## Gradient Descent Update Rule with L2 Regularization
**Front:** For logistic regression with L2 regularization, the cost function is $J(\theta) = -\frac{1}{m}l(\theta) + \frac{\lambda}{2m}\sum_{j=1}^n \theta_j^2$. What are the gradient descent update rules for $\theta_0$ and $\theta_j$ ($j \geq 1$)? <br/>
**Back:** 
- For $\theta_0$ (bias term): $\theta_0 := \theta_0 - \alpha \frac{1}{m} \sum_{i=1}^m (h_\theta(x^{(i)}) - y^{(i)})$
- For $\theta_j$ ($j \geq 1$): $\theta_j := \theta_j - \alpha \left[ \frac{1}{m} \sum_{i=1}^m (h_\theta(x^{(i)}) - y^{(i)}) x_j^{(i)} + \frac{\lambda}{m} \theta_j \right]$

## L2 Regularization Effect on Update
**Front:** In the update rule $\theta_j := \theta_j - \alpha \left[ \frac{1}{m} \sum (h-y)x_j + \frac{\lambda}{m} \theta_j \right]$, what does the term $\frac{\lambda}{m} \theta_j$ do? <br/>
**Back:** It adds **weight decay**: at each step, $\theta_j$ is shrunk toward zero by a factor proportional to its current value and $\lambda$. This prevents weights from growing too large, reducing overfitting.
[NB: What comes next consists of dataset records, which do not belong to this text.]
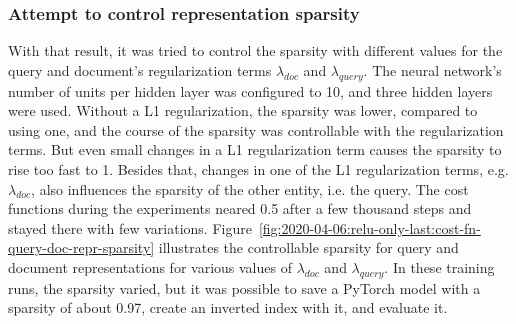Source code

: \subsubsection*{Attempt to control representation sparsity}
With that result, it was tried to control the sparsity with different values for 
    the query and document's regularization terms $\lambda_{doc}$ and $\lambda_{query}$.
The neural network's number of units per hidden layer was configured to 10, and three 
    hidden layers were used.
Without a L1 regularization, the sparsity was lower, compared to using one,
    and the course of the sparsity was controllable with the regularization terms.
But even small changes in a L1 regularization term causes the sparsity to rise too fast to 1.
Besides that, changes in one of the L1 regularization terms, e.g. $\lambda_{doc}$,
    also influences the sparsity of the other entity, i.e. the query.
The cost functions during the experiments neared 0.5 after a few thousand steps and stayed 
    there with few variations.
Figure~\ref{fig:2020-04-06:relu-only-last:cost-fn-query-doc-repr-sparsity} illustrates 
    the controllable sparsity for query and document representations for various
    values of $\lambda_{doc}$ and $\lambda_{query}$.
In these training runs, the sparsity varied, but it was possible to save a PyTorch model    
    with a sparsity of about 0.97, create an inverted index with it, and evaluate it.

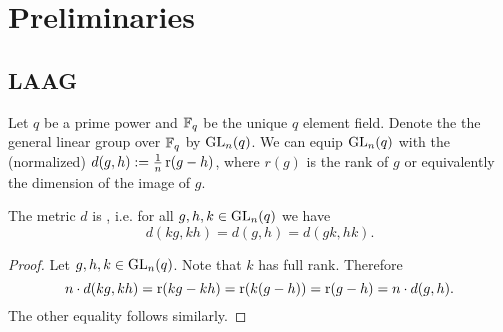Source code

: 








\section{Preliminaries}\label{sec:generalDefns}
\subsection*{LAAG}
Let $q$ be a prime power and $\mathbb{F}_q$ be the unique $q$ element field. Denote the the general linear group over $\mathbb{F}_q$ by $\operatorname{GL}_n(q)$. We can equip $\operatorname{GL}_n(q)$ with the (normalized)  $d(g,h):=\frac{1}{n}\operatorname{r}(g-h)$, where $r(g)$ is the rank of $g$ or equivalently the dimension of the image of $g$. 

\begin{lemma}
The metric $d$ is , i.e. for all $g,h,k\in \operatorname{GL}_n(q)$ we have 
\[d(kg,kh)=d(g,h)=d(gk,hk).\] 
\end{lemma}
\begin{proof}
Let $g,h,k\in \operatorname{GL}_n(q)$. Note that $k$ has full rank. Therefore
\[n\cdot d(kg,kh)=\operatorname{r}(kg-kh)=\operatorname{r}(k(g-h))=\operatorname{r}(g-h)=n\cdot d(g,h).\]
The other equality follows similarly.
\end{proof}


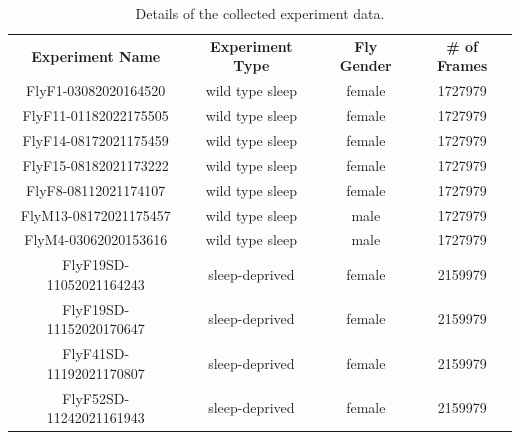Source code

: \begin{table}[htb!]
	\begin{adjustbox}{width=1\textwidth}
		\begin{tabular}{c c c c}
			\toprule
			\multicolumn{1}{c}{\textbf{Experiment Name}} & \multicolumn{1}{c}{\textbf{Experiment Type}} & \multicolumn{1}{c}{\textbf{Fly Gender}} & \multicolumn{1}{c}{\textbf{\# of Frames}} \\
			\cmidrule(lr){1-1}\cmidrule(lr){2-2}\cmidrule(lr){3-3}\cmidrule(lr){4-4}
			FlyF1-03082020164520                         & wild type sleep                              & female                                  & 1727979                                   \\
			FlyF11-01182022175505                        & wild type sleep                              & female                                  & 1727979                                   \\
			FlyF14-08172021175459                        & wild type sleep                              & female                                  & 1727979                                   \\
			FlyF15-08182021173222                        & wild type sleep                              & female                                  & 1727979                                   \\
			FlyF8-08112021174107                         & wild type sleep                              & female                                  & 1727979                                   \\
			FlyM13-08172021175457                        & wild type sleep                              & male                                    & 1727979                                   \\
			FlyM4-03062020153616                         & wild type sleep                              & male                                    & 1727979                                   \\
			FlyF19SD-11052021164243                      & sleep-deprived                               & female                                  & 2159979                                   \\
			FlyF19SD-11152020170647                      & sleep-deprived                               & female                                  & 2159979                                   \\
			FlyF41SD-11192021170807                      & sleep-deprived                               & female                                  & 2159979                                   \\
			FlyF52SD-11242021161943                      & sleep-deprived                               & female                                  & 2159979                                   \\
			\bottomrule
		\end{tabular}
	\end{adjustbox}
	\caption{Details of the collected experiment data. \label{table:experiment-details}}
\end{table}

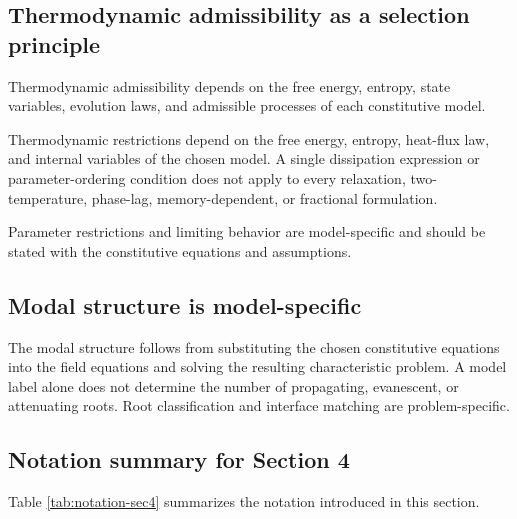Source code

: \subsection{Thermodynamic admissibility as a selection principle}
\label{sec:4.14}

Thermodynamic admissibility depends on the free energy, entropy, state variables, evolution laws, and admissible processes of each constitutive model.

Thermodynamic restrictions depend on the free energy, entropy, heat-flux law, and internal variables of the chosen model. A single dissipation expression or parameter-ordering condition does not apply to every relaxation, two-temperature, phase-lag, memory-dependent, or fractional formulation.

Parameter restrictions and limiting behavior are model-specific and should be stated with the constitutive equations and assumptions.

\subsection{Modal structure is model-specific}
\label{sec:4.15}

The modal structure follows from substituting the chosen constitutive equations into the field equations and solving the resulting characteristic problem. A model label alone does not determine the number of propagating, evanescent, or attenuating roots. Root classification and interface matching are problem-specific.

\subsection{Notation summary for Section 4}

Table \ref{tab:notation-sec4} summarizes the notation introduced in this section.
## Bias Term Exclusion from Regularization
**Front:** Why is $\theta_0$ typically excluded from the L2 regularization penalty in the update rule? <br/>
**Back:** The bias term $\theta_0$ controls the intercept/position of the decision boundary, not the complexity of the model. Regularizing it would unnecessarily constrain where the boundary can be placed.

## Rearranged Update Form
**Front:** How can the update rule for $\theta_j$ ($j \geq 1$) with L2 regularization be rewritten to show explicit weight shrinkage? <br/>
**Back:** $\theta_j := \theta_j \left(1 - \alpha\frac{\lambda}{m}\right) - \alpha \frac{1}{m} \sum_{i=1}^m (h_\theta(x^{(i)}) - y^{(i)}) x_j^{(i)}$. The term $(1 - \alpha\frac{\lambda}{m})$ multiplicatively shrinks $\theta_j$ before the gradient step.

## Regularization Strength $\lambda$
**Front:** What happens in the update rule when $\lambda = 0$? What happens when $\lambda$ is very large? <br/>
**Back:** 
- $\lambda = 0$: Recovers standard gradient descent without regularization.
- $\lambda$ large: The term $\frac{\lambda}{m}\theta_j$ dominates, forcing $\theta_j$ toward zero regardless of data (high bias/underfitting).

## Learning Rate Interaction
**Front:** How does the learning rate $\alpha$ interact with the regularization parameter $\lambda$ in the update? <br/>
**Back:** They appear together as $\alpha\frac{\lambda}{m}$ in the weight shrinkage term. A larger $\alpha$ or $\lambda$ increases the shrinkage per iteration. They should be tuned together.

## Practical Implementation Note
**Front:** In code, how can you implement the update rules for all $\theta_j$ (including $\theta_0$) uniformly despite $\theta_0$ having no regularization? <br/>
**Back:** By creating a regularization vector where element $j=0$ is 0 and all other elements are $\lambda$, then using: $\theta := \theta - \alpha\left(\frac{1}{m}X^T(h-y) + \frac{\text{reg\_vector}}{m}\theta\right)$.

## Connection to MAP Estimation
**Front:** What is the Bayesian interpretation of adding L2 regularization to the gradient descent update? <br/>
**Back:** It's equivalent to Maximum A Posteriori (MAP) estimation with a Gaussian prior $\theta_j \sim \mathcal{N}(0, \frac{1}{\lambda})$ for $j \geq 1$. The update incorporates prior knowledge that weights should be small.